# AnalyticBridge

A Data Science Central Community

In my opinion, there is none. If you graduated with a degree in stats, you call it computational statistics. If you graduated with a degree in computer science, you call it data mining. In both cases, it's about processing large data sets using statistical techniques. Do you have a different opinion?

Views: 6325

### Replies to This Discussion

Re the idea of meaninglessness: Blind signal processing is the analysis of data in which one doesn't know what components are there, or their meanings. In contrast, recognition techniques such as speech recognition and pattern recognitioni are used when one is searching for particular features.
I allways thought there was a huge difference, you know but now Im not so sure, I am assisting with a 'Random Forrest' implementation right now, its a bit off-piste for me, athough ironically a long time ago I was involved in early data mining experiments which were not as methodologically sound as they are today. Anyway implementing this Random Forrests application makes clear to me that not only from the technology perspective but also in terms of the math and the visualisation potential, data mining and statistical computing are asymptotic to use an odd metaphor. There are other current trends pointing that way, particularly in the 'semantic integration' and optimised search space, in my view; for what its worth.
i would say Statistical computing is a confirmatory technique and Data mining is an explainratory technique.
did you mean exploratory?
I feel "data mining" is nothing but "data analytics" aided by "computational statistics" . You need both to actually mine for knowledge. For instance, Market Basket Analysis is a type of data analytic which requires computational statistics such as Probabililty and Regression measures to beget knowledge.
Statistics has a strong set of principles based on axioms of probability. It is a subject where the random sample is the starting point. The basic difference between statistics and data mining is in the way data is generated for a study. In fact, when you have a problem, you propose to study, you define the associated population, you choose a method of sampling, you sample and then use the different statistical methods of computing to infer. In laboratory experiments data is generated using principles of experiments, like, randomization, replication and local control, then use appropriate statistical computing to infer. But in data mining the data is available, you try to identify patterns and use them for your requirement. In fact, data mining is termed as 'dirty statistics'. What is required is to use the pattern, propose experiments and generate new data, then it will be leading to statistical computing.
Strange my answer disappeared; here again:
Data mining is everything that Statistics is not, conceptually and practically.
1. Data mining role is to define hypotheses, to be run later by Statistics.
2. DM is algorithms while Statistics is a set of mathematical formulas.
3. DM is made for exploration of actual data, Statistics is made for controlled "lab" environment.
4. Statistics need provision of knowledge. DM generates it.
5. DM as an exploration tool does not necessarily require the target to be stated at start. Statistics require a target function. The same about the interrelations among variables – DM does not assume it upfront, Statistics require it to be clearly defined.
6. Statistics (if satisfied the required conditions) produce an optimum, DM dosn’t.
7. DM knows to handle complexity, incomplete data, dynamics, and unknown population mix. Statistics is much restricted about these.
8. In addition, GT type of data mining can observe rare correlations (such as irregularities, mutations, etc). Statistics is blind by definition to any effect that is not known apriori... That is why data mining was invented.

Edith

Not exactly: to get Internal statistics you first need to manipulate with texts: parse them obtaining phrases by clauses, for sentences and paragraphs. And only after that you calculate weights; where the weight refers to the frequency that a context phrase occurs in relation to other context phrases.

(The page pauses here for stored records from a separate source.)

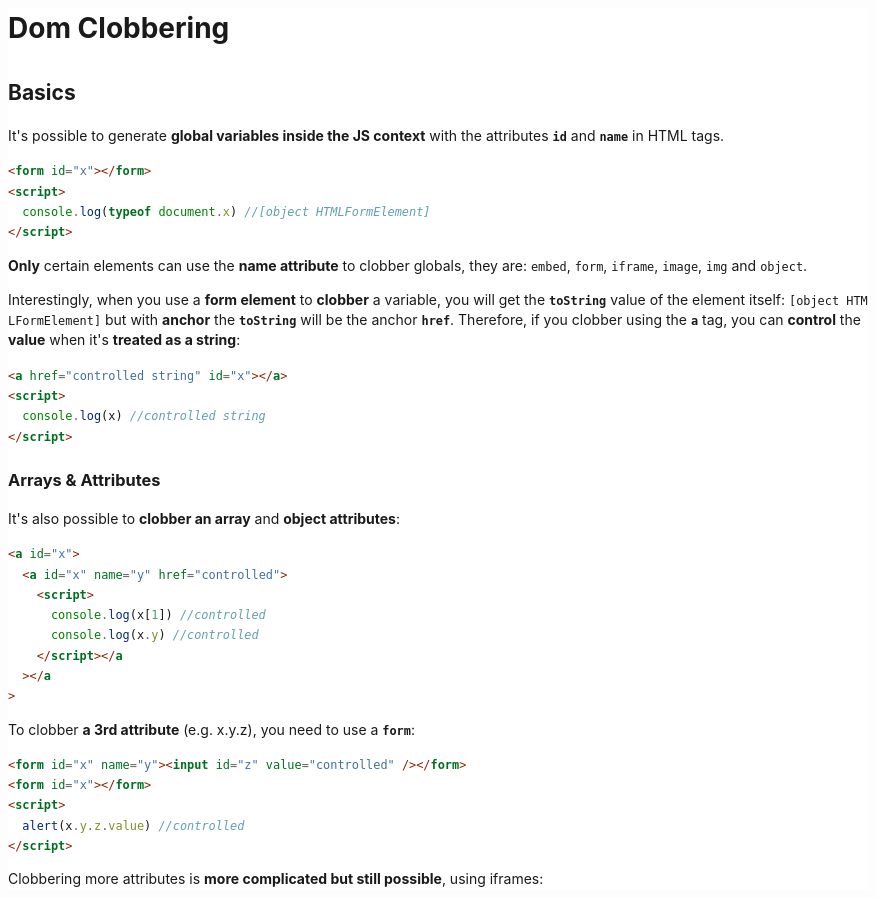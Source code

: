 # Dom Clobbering

## **Basics**

It's possible to generate **global variables inside the JS context** with the attributes **`id`** and **`name`** in HTML tags.

```html
<form id="x"></form>
<script>
  console.log(typeof document.x) //[object HTMLFormElement]
</script>
```

**Only** certain elements can use the **name attribute** to clobber globals, they are: `embed`, `form`, `iframe`, `image`, `img` and `object`.

Interestingly, when you use a **form element** to **clobber** a variable, you will get the **`toString`** value of the element itself: `[object HTMLFormElement]` but with **anchor** the **`toString`** will be the anchor **`href`**. Therefore, if you clobber using the **`a`** tag, you can **control** the **value** when it's **treated as a string**:

```html
<a href="controlled string" id="x"></a>
<script>
  console.log(x) //controlled string
</script>
```

### Arrays & Attributes

It's also possible to **clobber an array** and **object attributes**:

```html
<a id="x">
  <a id="x" name="y" href="controlled">
    <script>
      console.log(x[1]) //controlled
      console.log(x.y) //controlled
    </script></a
  ></a
>
```

To clobber **a 3rd attribute** (e.g. x.y.z), you need to use a **`form`**:

```html
<form id="x" name="y"><input id="z" value="controlled" /></form>
<form id="x"></form>
<script>
  alert(x.y.z.value) //controlled
</script>
```

Clobbering more attributes is **more complicated but still possible**, using iframes:
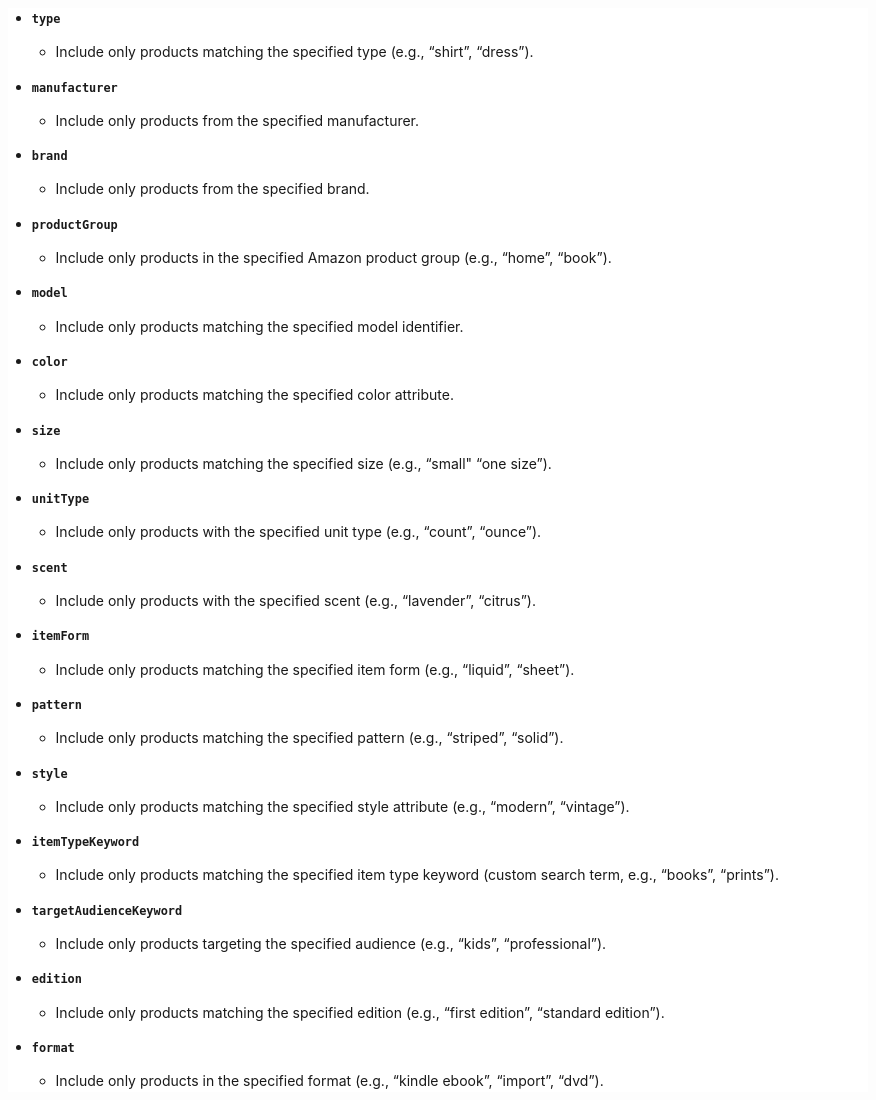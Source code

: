 - **`type`**

  - Include only products matching the specified type (e.g., “shirt”, “dress”).

- **`manufacturer`**

  - Include only products from the specified manufacturer.

- **`brand`**

  - Include only products from the specified brand.

- **`productGroup`**

  - Include only products in the specified Amazon product group (e.g., “home”, “book”).

- **`model`**

  - Include only products matching the specified model identifier.

- **`color`**

  - Include only products matching the specified color attribute.

- **`size`**

  - Include only products matching the specified size (e.g., “small" “one size”).

- **`unitType`**

  - Include only products with the specified unit type (e.g., “count”, “ounce”).

- **`scent`**

  - Include only products with the specified scent (e.g., “lavender”, “citrus”).

- **`itemForm`**

  - Include only products matching the specified item form (e.g., “liquid”, “sheet”).

- **`pattern`**

  - Include only products matching the specified pattern (e.g., “striped”, “solid”).

- **`style`**

  - Include only products matching the specified style attribute (e.g., “modern”, “vintage”).

- **`itemTypeKeyword`**

  - Include only products matching the specified item type keyword (custom search term, e.g., “books”, “prints”).

- **`targetAudienceKeyword`**

  - Include only products targeting the specified audience (e.g., “kids”, “professional”).

- **`edition`**

  - Include only products matching the specified edition (e.g., “first edition”, “standard edition”).

- **`format`**

  - Include only products in the specified format (e.g., “kindle ebook”, “import”, “dvd”).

Therefore, statistics is one of two components and the result.

Hello Ilya.

Could it be that you talk about text mining? Because I was referring to the alpha-numeric type of data mining. Anyway, the data mining task is the same in both, i.e. to search for hidden patterns of behavior or underlying connections. In other word: DM means searching for new hypotheses and should come BEFORE the statistics test. Therefore DM is using a different methods than stat.

Edith